- [Problem details] Word for word, copy the data that follows and skip its pictures.

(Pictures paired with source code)
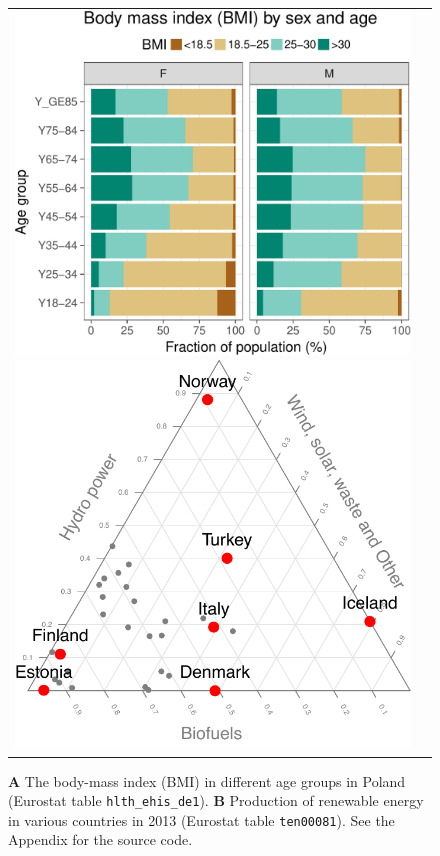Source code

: \begin{figure}
\begin{center}
\begin{tabular}{cc}
\includegraphics{2015-manu-bmi-1}
\includegraphics{2015-manu-energy-2}
\end{tabular}
\end{center}
\caption{{\bf A} The body-mass index (BMI) in different age groups in Poland (Eurostat table \texttt{hlth\_ehis\_de1}). {\bf B} Production of renewable energy in various countries in 2013 (Eurostat table \texttt{ten00081}). See the Appendix for the source code.}
\label{fig:bmi}
\end{figure}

- [Result of the task]
Source code

: \begin{figure}
\begin{center}
\begin{tabular}{cc}
\includegraphics{2015-manu-bmi-1}
\includegraphics{2015-manu-energy-2}
\end{tabular}
\end{center}
\caption{{\bf A} The body-mass index (BMI) in different age groups in Poland (Eurostat table \texttt{hlth\_ehis\_de1}). {\bf B} Production of renewable energy in various countries in 2013 (Eurostat table \texttt{ten00081}). See the Appendix for the source code.}
\label{fig:bmi}
\end{figure}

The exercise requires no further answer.